La investigación de Booking.com fue realizada en enero de 2026 entre 32,500 personas de 35 países y territorios, de las cuales 1,000 correspondieron a México.
Los participantes eran mayores de 18 años, habían realizado al menos un viaje durante los 12 meses anteriores y tenían planes de viajar durante 2026. Además, todos tenían participación en la toma de decisiones relacionadas con sus vacaciones.
Por ello, los resultados permiten observar cómo las consideraciones relacionadas con la sustentabilidad están entrando en el proceso de planeación de los viajes y no únicamente en las decisiones tomadas una vez que el turista llega a su destino.
Una nueva manera de entender las vacaciones
Los datos muestran que el turismo sustentable comienza a relacionarse cada vez más con decisiones concretas de consumo.
Elegir un pequeño comercio en lugar de una gran cadena, consumir alimentos de temporada, conocer la gastronomía regional, acercarse a las tradiciones de una comunidad o viajar durante meses de menor demanda pueden parecer acciones individuales y pequeñas, pero en conjunto tienen capacidad para modificar la distribución del gasto turístico.
Para los destinos mexicanos, esta tendencia representa una oportunidad.
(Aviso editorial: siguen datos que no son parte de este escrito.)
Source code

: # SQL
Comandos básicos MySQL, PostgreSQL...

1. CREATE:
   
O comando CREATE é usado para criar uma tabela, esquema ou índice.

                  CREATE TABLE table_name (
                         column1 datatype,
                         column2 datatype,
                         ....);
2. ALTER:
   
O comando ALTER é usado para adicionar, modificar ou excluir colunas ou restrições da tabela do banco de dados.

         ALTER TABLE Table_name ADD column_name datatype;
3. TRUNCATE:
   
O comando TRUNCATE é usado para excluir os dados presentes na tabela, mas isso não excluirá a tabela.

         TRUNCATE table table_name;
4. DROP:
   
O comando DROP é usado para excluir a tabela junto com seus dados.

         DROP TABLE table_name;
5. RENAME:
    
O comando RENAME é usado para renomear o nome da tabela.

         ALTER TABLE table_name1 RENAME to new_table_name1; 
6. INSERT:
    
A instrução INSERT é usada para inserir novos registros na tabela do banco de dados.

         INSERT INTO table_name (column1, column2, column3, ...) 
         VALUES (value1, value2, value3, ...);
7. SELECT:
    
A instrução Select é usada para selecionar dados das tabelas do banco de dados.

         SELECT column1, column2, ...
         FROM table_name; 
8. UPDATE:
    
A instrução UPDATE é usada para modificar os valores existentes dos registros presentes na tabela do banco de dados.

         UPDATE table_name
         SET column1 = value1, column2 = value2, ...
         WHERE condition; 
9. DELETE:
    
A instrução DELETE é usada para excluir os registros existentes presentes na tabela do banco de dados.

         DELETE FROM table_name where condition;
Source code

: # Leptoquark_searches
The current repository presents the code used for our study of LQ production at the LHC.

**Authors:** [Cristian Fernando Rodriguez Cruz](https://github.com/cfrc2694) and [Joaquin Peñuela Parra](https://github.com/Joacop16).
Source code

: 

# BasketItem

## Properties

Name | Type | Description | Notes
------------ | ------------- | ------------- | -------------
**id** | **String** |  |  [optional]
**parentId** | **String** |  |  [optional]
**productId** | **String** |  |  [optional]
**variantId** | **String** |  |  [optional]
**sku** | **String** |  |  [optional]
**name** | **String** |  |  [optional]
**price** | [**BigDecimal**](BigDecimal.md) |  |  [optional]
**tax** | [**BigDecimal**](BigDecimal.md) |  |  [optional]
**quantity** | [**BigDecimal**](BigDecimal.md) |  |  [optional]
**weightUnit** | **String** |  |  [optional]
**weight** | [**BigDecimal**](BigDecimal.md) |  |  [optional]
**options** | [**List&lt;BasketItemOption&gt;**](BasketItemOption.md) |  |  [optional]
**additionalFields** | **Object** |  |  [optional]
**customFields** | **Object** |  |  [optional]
El turismo puede generar beneficios económicos más amplios cuando los visitantes no concentran su gasto exclusivamente en grandes establecimientos, sino que también consumen productos y servicios ofrecidos por quienes viven en las comunidades.
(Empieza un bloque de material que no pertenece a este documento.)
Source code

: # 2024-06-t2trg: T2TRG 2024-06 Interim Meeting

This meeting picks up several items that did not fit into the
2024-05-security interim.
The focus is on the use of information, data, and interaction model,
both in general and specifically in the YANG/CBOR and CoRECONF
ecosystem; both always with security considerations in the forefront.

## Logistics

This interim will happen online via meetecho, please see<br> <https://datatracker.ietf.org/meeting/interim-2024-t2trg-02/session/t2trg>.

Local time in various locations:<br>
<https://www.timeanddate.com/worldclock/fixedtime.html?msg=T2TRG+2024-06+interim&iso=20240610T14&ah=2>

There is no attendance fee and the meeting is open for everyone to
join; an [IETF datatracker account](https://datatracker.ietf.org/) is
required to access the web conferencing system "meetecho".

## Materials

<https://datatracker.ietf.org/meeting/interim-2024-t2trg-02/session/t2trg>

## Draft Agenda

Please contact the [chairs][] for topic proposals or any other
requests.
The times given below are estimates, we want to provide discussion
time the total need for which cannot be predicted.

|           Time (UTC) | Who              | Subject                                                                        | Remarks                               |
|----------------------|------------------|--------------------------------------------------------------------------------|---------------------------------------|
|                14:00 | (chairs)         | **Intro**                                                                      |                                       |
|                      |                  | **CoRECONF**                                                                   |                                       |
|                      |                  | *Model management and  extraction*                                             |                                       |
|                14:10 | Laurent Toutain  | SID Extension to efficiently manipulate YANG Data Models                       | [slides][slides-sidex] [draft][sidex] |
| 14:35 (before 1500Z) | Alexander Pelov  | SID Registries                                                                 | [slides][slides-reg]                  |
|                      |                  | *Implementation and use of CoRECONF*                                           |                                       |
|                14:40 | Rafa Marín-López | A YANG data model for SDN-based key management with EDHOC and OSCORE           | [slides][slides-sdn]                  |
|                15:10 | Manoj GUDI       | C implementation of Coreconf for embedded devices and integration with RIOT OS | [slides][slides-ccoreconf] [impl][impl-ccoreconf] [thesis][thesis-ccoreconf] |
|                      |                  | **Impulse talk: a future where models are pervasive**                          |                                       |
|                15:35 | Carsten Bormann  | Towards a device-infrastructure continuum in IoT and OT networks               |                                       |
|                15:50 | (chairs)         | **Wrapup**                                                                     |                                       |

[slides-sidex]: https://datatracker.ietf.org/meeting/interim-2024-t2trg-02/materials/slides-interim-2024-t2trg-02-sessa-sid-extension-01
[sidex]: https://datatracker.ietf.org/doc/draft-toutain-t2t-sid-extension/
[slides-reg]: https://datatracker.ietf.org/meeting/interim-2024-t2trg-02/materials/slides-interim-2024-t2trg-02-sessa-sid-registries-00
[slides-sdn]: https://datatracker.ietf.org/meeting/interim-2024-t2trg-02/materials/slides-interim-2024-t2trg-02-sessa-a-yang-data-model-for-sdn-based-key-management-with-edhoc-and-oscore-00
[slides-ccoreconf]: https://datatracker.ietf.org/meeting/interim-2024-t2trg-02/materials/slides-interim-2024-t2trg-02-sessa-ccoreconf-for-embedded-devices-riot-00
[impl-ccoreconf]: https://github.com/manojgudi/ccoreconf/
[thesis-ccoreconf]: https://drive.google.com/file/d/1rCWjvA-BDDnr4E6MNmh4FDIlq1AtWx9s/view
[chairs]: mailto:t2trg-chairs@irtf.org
Para el viajero, además, la recompensa puede ser una experiencia más auténtica: comer lo que produce la región, conocer a quienes mantienen vivas sus tradiciones y descubrir lugares con una menor saturación de visitantes.
Así, la sustentabilidad empieza a dejar de ser únicamente una preocupación ambiental para convertirse en una forma distinta de viajar, gastar y conocer México.